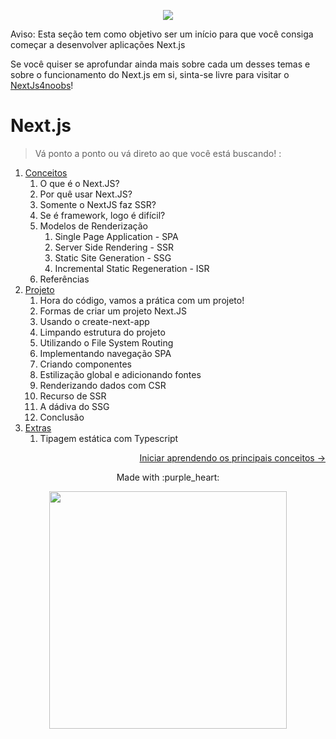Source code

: <p align="center">
  <a href="https://github.com/he4rt/4noobs" target="_blank">
    <img src="../../../assets/global/header-4noobs.svg">
  </a>
</p>

Aviso:
Esta seção tem como objetivo ser um início para que você consiga começar a desenvolver aplicações Next.js

Se você quiser se aprofundar ainda mais sobre cada um desses temas e sobre o funcionamento do Next.js em si, sinta-se livre para visitar o [NextJs4noobs](https://github.com/caioreix/NextJs4noobs)!

# Next.js

> Vá ponto a ponto ou vá direto ao que você está buscando! :

1. [Conceitos](./2-Conceitos.md)
    1. O que é o Next.JS?
    2. Por quê usar Next.JS?
    3. Somente o NextJS faz SSR?
    4. Se é framework, logo é difícil?
    5. Modelos de Renderização
        1. Single Page Application - SPA
        2. Server Side Rendering - SSR
        3. Static Site Generation - SSG
        4. Incremental Static Regeneration - ISR
    6. Referências
2. [Projeto](./3-Projeto.md)
    1. Hora do código, vamos a prática com um projeto!
    2. Formas de criar um projeto Next.JS
    3. Usando o create-next-app
    4. Limpando estrutura do projeto
    5. Utilizando o File System Routing
    6. Implementando navegação SPA
    7. Criando componentes
    8. Estilização global e adicionando fontes
    9. Renderizando dados com CSR
    10. Recurso de SSR
    11. A dádiva do SSG
    12. Conclusão
3. [Extras](./4-Extras.md)
    1. Tipagem estática com Typescript

<p align="right">
<a href="https://github.com/he4rt/react4noobs/blob/master/docs/Frameworks/nextjs/2-Conceitos.md">Iniciar aprendendo os principais conceitos -></a>
</p>

<p align="center">Made with :purple_heart:</p>

<p align="center">
  <a href="https://github.com/he4rt/4noobs" target="_blank">
    <img src="../../../assets/global/footer-4noobs.svg" width="380">
  </a>
</p>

= = = = =

:: What to do ::
Each entry needs to be retyped exactly; the pictures stay out.

:: Answer for this exercise ::
Source code

: <p align="center">
  <a href="https://github.com/he4rt/4noobs" target="_blank">
    <img src="../../../assets/global/header-4noobs.svg">
  </a>
</p>

Aviso:
Esta seção tem como objetivo ser um início para que você consiga começar a desenvolver aplicações Next.js

Se você quiser se aprofundar ainda mais sobre cada um desses temas e sobre o funcionamento do Next.js em si, sinta-se livre para visitar o [NextJs4noobs](https://github.com/caioreix/NextJs4noobs)!

# Next.js

> Vá ponto a ponto ou vá direto ao que você está buscando! :

1. [Conceitos](./2-Conceitos.md)
    1. O que é o Next.JS?
    2. Por quê usar Next.JS?
    3. Somente o NextJS faz SSR?
    4. Se é framework, logo é difícil?
    5. Modelos de Renderização
        1. Single Page Application - SPA
        2. Server Side Rendering - SSR
        3. Static Site Generation - SSG
        4. Incremental Static Regeneration - ISR
    6. Referências
2. [Projeto](./3-Projeto.md)
    1. Hora do código, vamos a prática com um projeto!
    2. Formas de criar um projeto Next.JS
    3. Usando o create-next-app
    4. Limpando estrutura do projeto
    5. Utilizando o File System Routing
    6. Implementando navegação SPA
    7. Criando componentes
    8. Estilização global e adicionando fontes
    9. Renderizando dados com CSR
    10. Recurso de SSR
    11. A dádiva do SSG
    12. Conclusão
3. [Extras](./4-Extras.md)
    1. Tipagem estática com Typescript

<p align="right">
<a href="https://github.com/he4rt/react4noobs/blob/master/docs/Frameworks/nextjs/2-Conceitos.md">Iniciar aprendendo os principais conceitos -></a>
</p>

<p align="center">Made with :purple_heart:</p>

<p align="center">
  <a href="https://github.com/he4rt/4noobs" target="_blank">
    <img src="../../../assets/global/footer-4noobs.svg" width="380">
  </a>
</p>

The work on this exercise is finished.